In an agentic AI swarm future, state-sponsored hackers will be able to create individual specialist AI agents to do each of these tasks, and enable the agents to call into play the other agents as needed. By removing the “bottleneck” of a human operator, malicious hacking can take place on a massive scale at blistering speed.
It’s reasonable to assume at this early stage that the most effective defense against agentic AI swarm attacks will be agentic AI swarm defenses.
Another area of concern is the risk of overcomplexity. Agentic AI, including agentic AI swarming technology, operates autonomously to pursue goals. It can be “creative,” or, more accurately, unpredictable in how it achieves goals given to it by the developers who create it and the users who deploy it. Because it’s autonomous, people might not know what it’s doing or how it’s doing it. And it’s possible to lose track of what agent swarms are doing, or even that they’re still operating.

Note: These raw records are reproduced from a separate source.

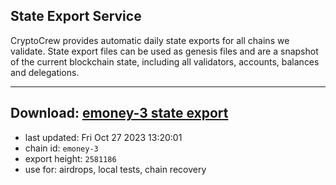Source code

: ## State Export Service
CryptoCrew provides automatic daily state exports for all chains we validate. State export files can be used as genesis files and are a snapshot of the current blockchain state, including all validators, accounts, balances and delegations.

---
**Download: [emoney-3 state export](https://dl.ccvalidators.com/SERVICE/emoney/emoney-3_export_2581186.json)**
---

- last updated: Fri Oct 27 2023 13:20:01
- chain id: `emoney-3`
- export height: `2581186`
- use for: airdrops, local tests, chain recovery
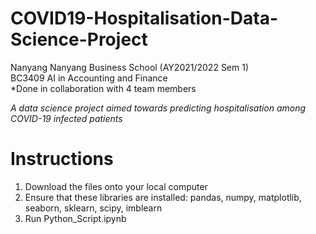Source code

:# COVID19-Hospitalisation-Data-Science-Project
Nanyang Nanyang Business School (AY2021/2022 Sem 1)  
BC3409 AI in Accounting and Finance  
*Done in collaboration with 4 team members  

*A data science project aimed towards predicting hospitalisation among COVID-19 infected patients*
# Instructions
1. Download the files onto your local computer
2. Ensure that these libraries are installed: pandas, numpy, matplotlib, seaborn, sklearn, scipy, imblearn
3. Run Python_Script.ipynb 

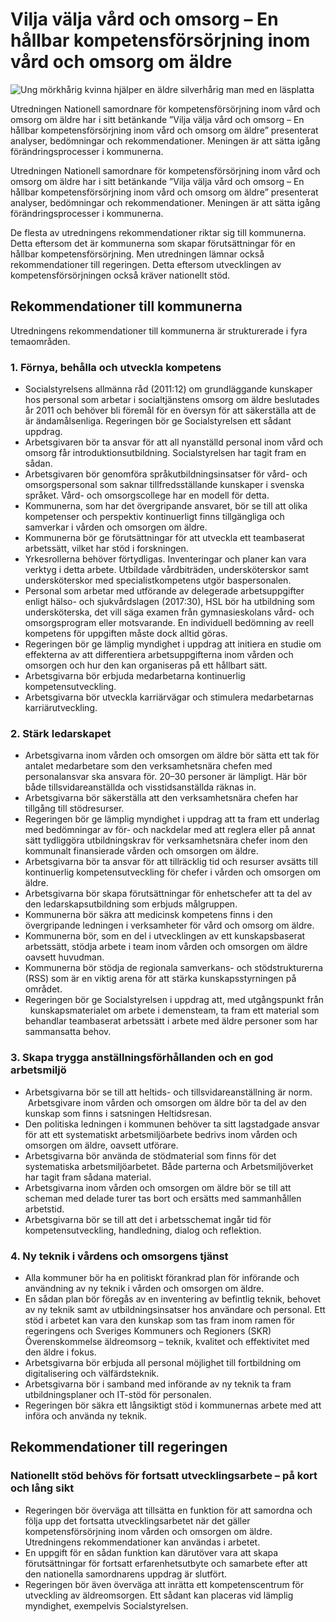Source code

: # Vilja välja vård och omsorg – En hållbar kompetensförsörjning inom vård och omsorg om äldre

![Ung mörkhårig kvinna hjälper en äldre silverhårig man med en läsplatta](/contentassets/2196bb3f12654c7f910f45dea2e10317/sou-52-fram-jpg.jpg?width=150&quality=85)

Utredningen Nationell samordnare för kompetensförsörjning inom vård och omsorg om äldre har i sitt betänkande ”Vilja välja vård och omsorg – En hållbar kompetensförsörjning inom vård och omsorg om äldre” presenterat analyser, bedömningar och rekommendationer. Meningen är att sätta igång förändringsprocesser i kommunerna.

Utredningen Nationell samordnare för kompetensförsörjning inom vård och omsorg om äldre har i sitt betänkande ”Vilja välja vård och omsorg – En hållbar kompetensförsörjning inom vård och omsorg om äldre” presenterat analyser, bedömningar och rekommendationer. Meningen är att sätta igång förändringsprocesser i kommunerna.

De flesta av utredningens rekommendationer riktar sig till kommunerna. Detta eftersom det är kommunerna som skapar förutsättningar för en hållbar kompetensförsörjning. Men utredningen lämnar också rekommendationer till regeringen. Detta eftersom utvecklingen av kompetensförsörjningen också kräver nationellt stöd.

## Rekommendationer till kommunerna

Utredningens rekommendationer till kommunerna är strukturerade i fyra temaområden.

### 1. Förnya, behålla och utveckla kompetens

* Socialstyrelsens allmänna råd (2011:12) om grundläggande kunskaper hos personal som arbetar i socialtjänstens omsorg om äldre beslutades år 2011 och behöver bli föremål för en översyn för att säkerställa att de är ändamålsenliga. Regeringen bör ge Socialstyrelsen ett sådant uppdrag.
* Arbetsgivaren bör ta ansvar för att all nyanställd personal inom vård och omsorg får introduktionsutbildning. Socialstyrelsen har tagit fram en sådan.
* Arbetsgivaren bör genomföra språkutbildningsinsatser för vård- och omsorgspersonal som saknar tillfredsställande kunskaper i svenska språket. Vård- och omsorgscollege har en modell för detta.
* Kommunerna, som har det övergripande ansvaret, bör se till att olika kompetenser och perspektiv kontinuerligt finns tillgängliga och samverkar i vården och omsorgen om äldre.
* Kommunerna bör ge förutsättningar för att utveckla ett teambaserat arbetssätt, vilket har stöd i forskningen.
* Yrkesrollerna behöver förtydligas. Inventeringar och planer kan vara verktyg i detta arbete. Utbildade vårdbiträden, undersköterskor samt undersköterskor med specialistkompetens utgör baspersonalen.
* Personal som arbetar med utförande av delegerade arbetsuppgifter enligt hälso- och sjukvårdslagen (2017:30), HSL bör ha utbildning som undersköterska, det vill säga examen från gymnasieskolans vård- och omsorgsprogram eller motsvarande. En individuell bedömning av reell kompetens för uppgiften måste dock alltid göras.
* Regeringen bör ge lämplig myndighet i uppdrag att initiera en studie om effekterna av att differentiera arbetsuppgifterna inom vården och omsorgen och hur den kan organiseras på ett hållbart sätt.
* Arbetsgivarna bör erbjuda medarbetarna kontinuerlig kompetensutveckling.
* Arbetsgivarna bör utveckla karriärvägar och stimulera medarbetarnas karriärutveckling.

### 2. Stärk ledarskapet

* Arbetsgivarna inom vården och omsorgen om äldre bör sätta ett tak för antalet medarbetare som den verksamhetsnära chefen med personalansvar ska ansvara för. 20–30 personer är lämpligt. Här bör både tillsvidareanställda och visstidsanställda räknas in.
* Arbetsgivarna bör säkerställa att den verksamhetsnära chefen har tillgång till stödresurser.
* Regeringen bör ge lämplig myndighet i uppdrag att ta fram ett underlag med bedömningar av för- och nackdelar med att reglera eller på annat sätt tydliggöra utbildningskrav för verksamhetsnära chefer inom den kommunalt finansierade vården och omsorgen om äldre.
* Arbetsgivarna bör ta ansvar för att tillräcklig tid och resurser avsätts till kontinuerlig kompetensutveckling för chefer i vården och omsorgen om äldre.
* Arbetsgivarna bör skapa förutsättningar för enhetschefer att ta del av den ledarskapsutbildning som erbjuds målgruppen.
* Kommunerna bör säkra att medicinsk kompetens finns i den övergripande ledningen i verksamheter för vård och omsorg om äldre.
* Kommunerna bör, som en del i utvecklingen av ett kunskapsbaserat arbetssätt, stödja arbete i team inom vården och omsorgen om äldre oavsett huvudman.
* Kommunerna bör stödja de regionala samverkans- och stödstrukturerna (RSS) som är en viktig arena för att stärka kunskapsstyrningen på området.
* Regeringen bör ge Socialstyrelsen i uppdrag att, med utgångspunkt från   kunskapsmaterialet om arbete i demensteam, ta fram ett material som behandlar teambaserat arbetssätt i arbete med äldre personer som har sammansatta behov.

### 3. Skapa trygga anställningsförhållanden och en god arbetsmiljö

* Arbetsgivarna bör se till att heltids- och tillsvidareanställning är norm.  Arbetsgivare inom vården och omsorgen om äldre bör ta del av den kunskap som finns i satsningen Heltidsresan.
* Den politiska ledningen i kommunen behöver ta sitt lagstadgade ansvar för att ett systematiskt arbetsmiljöarbete bedrivs inom vården och omsorgen om äldre, oavsett utförare.
* Arbetsgivarna bör använda de stödmaterial som finns för det systematiska arbetsmiljöarbetet. Både parterna och Arbetsmiljöverket har tagit fram sådana material.
* Arbetsgivarna inom vården och omsorgen om äldre bör se till att scheman med delade turer tas bort och ersätts med sammanhållen arbetstid.
* Arbetsgivarna bör se till att det i arbetsschemat ingår tid för kompetensutveckling, handledning, dialog och reflektion.

### 4. Ny teknik i vårdens och omsorgens tjänst

* Alla kommuner bör ha en politiskt förankrad plan för införande och användning av ny teknik i vården och omsorgen om äldre.
* En sådan plan bör föregås av en inventering av befintlig teknik, behovet av ny teknik samt av utbildningsinsatser hos användare och personal. Ett stöd i arbetet kan vara den kunskap som tas fram inom ramen för regeringens och Sveriges Kommuners och Regioners (SKR) Överenskommelse äldreomsorg – teknik, kvalitet och effektivitet med den äldre i fokus.
* Arbetsgivarna bör erbjuda all personal möjlighet till fortbildning om digitalisering och välfärdsteknik.
* Arbetsgivarna bör i samband med införande av ny teknik ta fram utbildningsplaner och IT-stöd för personalen.
* Regeringen bör säkra ett långsiktigt stöd i kommunernas arbete med att införa och använda ny teknik.

## Rekommendationer till regeringen

### Nationellt stöd behövs för fortsatt utvecklingsarbete – på kort och lång sikt

* Regeringen bör överväga att tillsätta en funktion för att samordna och följa upp det fortsatta utvecklingsarbetet när det gäller kompetensförsörjning inom vården och omsorgen om äldre. Utredningens rekommendationer kan användas i arbetet.
* En uppgift för en sådan funktion kan därutöver vara att skapa förutsättningar för fortsatt erfarenhetsutbyte och samarbete efter att den nationella samordnarens uppdrag är slutfört.
* Regeringen bör även överväga att inrätta ett kompetenscentrum för utveckling av äldreomsorgen. Ett sådant kan placeras vid lämplig myndighet, exempelvis Socialstyrelsen.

Individual employees might automate their own work using agentic AI swarms they monitor close — agents that could continue running after the workers leaves the company (or gets hit by a bus).
Pessimistic (or realistic) prognosticators fear agentic AI swarms might even accelerate job losses because they’ll be so capable of operating like people do.
As with other new, powerful developments in AI technology, agentic AI swarms are packed with promise and peril.
What’s important to know about OpenAI’s Swarm is that it represents a move to simplify and democratize swarming agents. That probably means near-future exponential growth in the number of swarming agents in operation, and a rise in the expectation that tech pros will be using agentic AI agents for all manner of automation.
The agents are coming. I recommend you learn all about them before they get here.